𝐖𝐇𝐎: @harringtoninc & tommy 𝐖𝐇𝐄𝐑𝐄: melvald's general store 𝐖𝐇𝐀𝐓: is this called... progression? growth?
he doesn’t mean to end up at melvald’s.
he tells himself he just needs coffee. the shitty kind, pre-ground in a red tub, the kind his dad used to drink and tommy used to mock until he got older and realised it was the only thing that ever cut through a hangover. he doesn’t even need it. not right now. he’s just restless. agitated in that twitchy, skin-too-tight way that comes around sometimes and won’t leave without being walked out.
so he drives. no plan. no radio. just the sound of his own engine and the vague idea that doing something normal might keep the ghosts at bay.
he parks outside the store. sits there for a minute with the keys still in the ignition. the parking lot’s nearly empty. fluorescent light bleeds out across the concrete like a bad omen.
he tells himself it’ll be quick. just the coffee. in and out.
but when the bell above the door chimes and he steps inside, the first thing he hears is a drawer slamming shut and the rustle of paper. then a voice - low, distracted, familiar.
steve.
tommy freezes.
he doesn’t see him right away. just hears the sound of receipts being counted, maybe end-of-day paperwork. nothing remarkable. but his body reacts before his brain does - blood thudding in his ears, hands starting to sweat. he doesn’t know why it’s hitting him this hard. maybe because he didn’t brace for it. maybe because he still remembers what steve looked like the night they stopped being friends. or maybe because he doesn’t remember the last time they looked at each other and it didn’t end in something mean - from tommy’s end at least.
tommy stares. too long. he shouldn’t. he knows he shouldn’t.
because it’s him, and it’s now, and everything between them feels like a loaded gun left on the table. months and months and months of silence, of biting words and worse absences. but also: bikes leaned against trees. summer afternoons by the pool. being sixteen and thinking the world only went as far as the next weekend and the people who made you feel invincible.
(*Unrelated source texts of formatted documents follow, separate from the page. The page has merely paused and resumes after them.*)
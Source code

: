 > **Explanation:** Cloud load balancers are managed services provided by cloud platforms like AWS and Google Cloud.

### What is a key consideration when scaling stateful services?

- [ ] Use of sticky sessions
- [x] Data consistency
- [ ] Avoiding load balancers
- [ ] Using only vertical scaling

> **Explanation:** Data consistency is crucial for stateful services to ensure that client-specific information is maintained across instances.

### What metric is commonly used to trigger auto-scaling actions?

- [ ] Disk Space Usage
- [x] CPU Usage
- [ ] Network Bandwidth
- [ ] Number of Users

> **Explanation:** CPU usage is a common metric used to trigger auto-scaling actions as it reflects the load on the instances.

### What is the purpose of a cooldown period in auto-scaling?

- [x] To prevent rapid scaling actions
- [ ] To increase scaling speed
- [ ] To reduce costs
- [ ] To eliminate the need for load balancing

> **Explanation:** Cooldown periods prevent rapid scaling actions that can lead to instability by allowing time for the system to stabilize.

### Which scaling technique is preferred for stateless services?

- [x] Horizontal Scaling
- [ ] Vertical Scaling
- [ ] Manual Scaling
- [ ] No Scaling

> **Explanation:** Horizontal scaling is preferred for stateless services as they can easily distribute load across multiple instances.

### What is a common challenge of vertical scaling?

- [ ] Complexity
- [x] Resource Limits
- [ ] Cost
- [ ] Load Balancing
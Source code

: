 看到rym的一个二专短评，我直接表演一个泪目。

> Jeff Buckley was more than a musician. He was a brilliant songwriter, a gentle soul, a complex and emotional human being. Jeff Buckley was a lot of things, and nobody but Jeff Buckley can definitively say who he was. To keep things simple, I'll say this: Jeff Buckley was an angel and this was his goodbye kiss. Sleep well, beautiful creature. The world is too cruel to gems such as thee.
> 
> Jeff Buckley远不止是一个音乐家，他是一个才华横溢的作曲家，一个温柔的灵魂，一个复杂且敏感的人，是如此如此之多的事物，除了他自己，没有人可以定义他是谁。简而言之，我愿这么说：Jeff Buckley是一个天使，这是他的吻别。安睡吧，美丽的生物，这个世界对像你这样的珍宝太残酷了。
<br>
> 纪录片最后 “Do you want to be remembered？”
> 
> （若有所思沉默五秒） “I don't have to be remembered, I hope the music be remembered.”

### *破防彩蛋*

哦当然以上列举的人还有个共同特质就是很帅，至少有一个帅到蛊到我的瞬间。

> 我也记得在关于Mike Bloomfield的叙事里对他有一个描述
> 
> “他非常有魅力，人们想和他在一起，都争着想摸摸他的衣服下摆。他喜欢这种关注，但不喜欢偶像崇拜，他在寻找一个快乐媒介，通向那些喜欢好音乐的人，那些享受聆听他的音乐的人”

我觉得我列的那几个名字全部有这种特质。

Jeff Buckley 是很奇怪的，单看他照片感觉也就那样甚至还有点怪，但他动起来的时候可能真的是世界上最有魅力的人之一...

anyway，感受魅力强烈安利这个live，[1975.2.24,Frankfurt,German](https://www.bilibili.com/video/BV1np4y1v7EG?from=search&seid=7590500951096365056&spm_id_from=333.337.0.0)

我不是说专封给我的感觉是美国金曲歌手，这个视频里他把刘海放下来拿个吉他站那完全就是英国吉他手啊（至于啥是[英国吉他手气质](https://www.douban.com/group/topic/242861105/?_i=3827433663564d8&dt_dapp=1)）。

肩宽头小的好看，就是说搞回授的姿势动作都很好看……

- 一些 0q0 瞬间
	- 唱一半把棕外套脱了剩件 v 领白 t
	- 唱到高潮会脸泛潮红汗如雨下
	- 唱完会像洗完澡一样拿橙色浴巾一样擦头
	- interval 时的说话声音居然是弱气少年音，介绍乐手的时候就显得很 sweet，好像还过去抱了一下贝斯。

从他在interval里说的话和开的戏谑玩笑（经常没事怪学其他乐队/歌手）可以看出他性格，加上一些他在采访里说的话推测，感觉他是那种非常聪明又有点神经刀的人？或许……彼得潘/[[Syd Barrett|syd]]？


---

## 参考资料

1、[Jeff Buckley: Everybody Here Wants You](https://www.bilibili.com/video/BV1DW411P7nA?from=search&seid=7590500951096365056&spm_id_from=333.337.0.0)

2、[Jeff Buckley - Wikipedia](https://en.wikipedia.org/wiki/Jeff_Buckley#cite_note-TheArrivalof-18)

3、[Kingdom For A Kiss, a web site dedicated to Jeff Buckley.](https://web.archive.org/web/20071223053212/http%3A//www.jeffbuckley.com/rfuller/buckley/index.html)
he wonders if steve still remembers any of that. if he lets himself. or if he’s rewritten it all by now - sanded it down into something easier, something where tommy was always the villain. maybe that’s safer. maybe it’s what tommy would’ve done too, if the roles were reversed.
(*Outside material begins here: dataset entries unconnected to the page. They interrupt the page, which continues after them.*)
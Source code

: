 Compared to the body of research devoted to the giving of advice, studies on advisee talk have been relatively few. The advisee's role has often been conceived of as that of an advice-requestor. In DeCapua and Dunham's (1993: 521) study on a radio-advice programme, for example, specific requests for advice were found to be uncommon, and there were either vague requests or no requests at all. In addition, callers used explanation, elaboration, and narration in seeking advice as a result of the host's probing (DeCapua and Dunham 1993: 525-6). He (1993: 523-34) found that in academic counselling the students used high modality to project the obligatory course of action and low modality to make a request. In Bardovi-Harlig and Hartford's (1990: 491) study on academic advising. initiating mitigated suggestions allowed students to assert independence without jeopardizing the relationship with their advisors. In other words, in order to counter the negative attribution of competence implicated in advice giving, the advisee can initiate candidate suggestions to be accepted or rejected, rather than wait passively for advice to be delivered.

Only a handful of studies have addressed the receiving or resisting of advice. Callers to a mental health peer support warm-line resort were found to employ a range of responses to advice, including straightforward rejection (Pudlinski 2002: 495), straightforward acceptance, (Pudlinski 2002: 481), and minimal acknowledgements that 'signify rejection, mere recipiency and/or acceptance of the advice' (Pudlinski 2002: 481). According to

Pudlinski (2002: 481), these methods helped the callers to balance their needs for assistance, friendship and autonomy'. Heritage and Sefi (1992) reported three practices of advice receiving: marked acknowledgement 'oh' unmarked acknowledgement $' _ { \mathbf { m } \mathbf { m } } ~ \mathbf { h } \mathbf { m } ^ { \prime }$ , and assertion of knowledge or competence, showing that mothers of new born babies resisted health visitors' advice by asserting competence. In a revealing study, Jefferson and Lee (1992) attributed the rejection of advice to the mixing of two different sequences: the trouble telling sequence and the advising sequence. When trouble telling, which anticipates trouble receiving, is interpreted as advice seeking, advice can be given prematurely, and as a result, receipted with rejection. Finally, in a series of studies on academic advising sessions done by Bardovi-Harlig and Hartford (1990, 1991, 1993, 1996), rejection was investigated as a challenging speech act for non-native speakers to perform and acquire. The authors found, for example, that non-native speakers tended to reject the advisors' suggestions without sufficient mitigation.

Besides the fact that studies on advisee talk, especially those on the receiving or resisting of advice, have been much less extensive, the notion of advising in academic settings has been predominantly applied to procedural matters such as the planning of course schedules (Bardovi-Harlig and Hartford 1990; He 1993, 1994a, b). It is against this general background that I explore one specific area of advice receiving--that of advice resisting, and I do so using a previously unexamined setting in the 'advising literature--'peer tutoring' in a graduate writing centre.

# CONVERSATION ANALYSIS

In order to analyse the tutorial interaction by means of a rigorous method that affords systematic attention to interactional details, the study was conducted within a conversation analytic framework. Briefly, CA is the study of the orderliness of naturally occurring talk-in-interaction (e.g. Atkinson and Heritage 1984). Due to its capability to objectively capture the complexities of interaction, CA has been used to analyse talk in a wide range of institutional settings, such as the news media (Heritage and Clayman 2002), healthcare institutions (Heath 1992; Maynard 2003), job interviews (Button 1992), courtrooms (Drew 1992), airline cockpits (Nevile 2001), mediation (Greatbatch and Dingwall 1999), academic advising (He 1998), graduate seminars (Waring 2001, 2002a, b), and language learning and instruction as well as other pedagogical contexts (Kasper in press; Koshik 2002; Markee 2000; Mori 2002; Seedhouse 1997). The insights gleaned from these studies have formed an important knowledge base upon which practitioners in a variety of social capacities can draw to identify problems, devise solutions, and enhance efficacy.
he wants to believe steve knows he went to rehab, but deep down, he doesn’t think anyone told him. why would they? his parents wouldn’t. not out of pride or concern, but embarrassment. image to maintain. no one needs to know that poor boy fell apart.
if he does know, tommy’s sure he thinks it’s pathetic. predictable. of course hagan ended up in rehab. of course he burned his life down and now he’s hanging around hawkins like a ghost trying to prove he’s changed.
tommy has to force himself to look away, tap his fingers against his thighs, resist the sicky feeling that spreads throughout his body. ground himself - remind himself that it’s just steve. his best friend. he takes a deep breath, reaching for another thing off the shelf without even thinking, and bounds up to the counter.
“hey.”
it’s soft. careful. tommy swallows. his voice is caught somewhere between old muscle memory and something gentler, smaller. something he's spent the last few years trying to grow into. “didn’t mean to interrupt. i was just-” he gestures vaguely at the shelf behind him but doesn’t finish the sentence, instead he places his coffee and a pack of grape Bubble Yum onto the counter.
it’s stupid. he doesn’t even like gum, not really, not anymore. but his hand just grabbed it without thinking, like muscle memory from middle school afternoons when they’d sneak pieces under the bleachers or shove five pieces in their mouths at once just to see who could blow the biggest bubble. it’s bright purple and dumb and childish, but it’s something from before. before the drinking. before the fights. before he forgot what it felt like to laugh without something ugly sitting behind his teeth.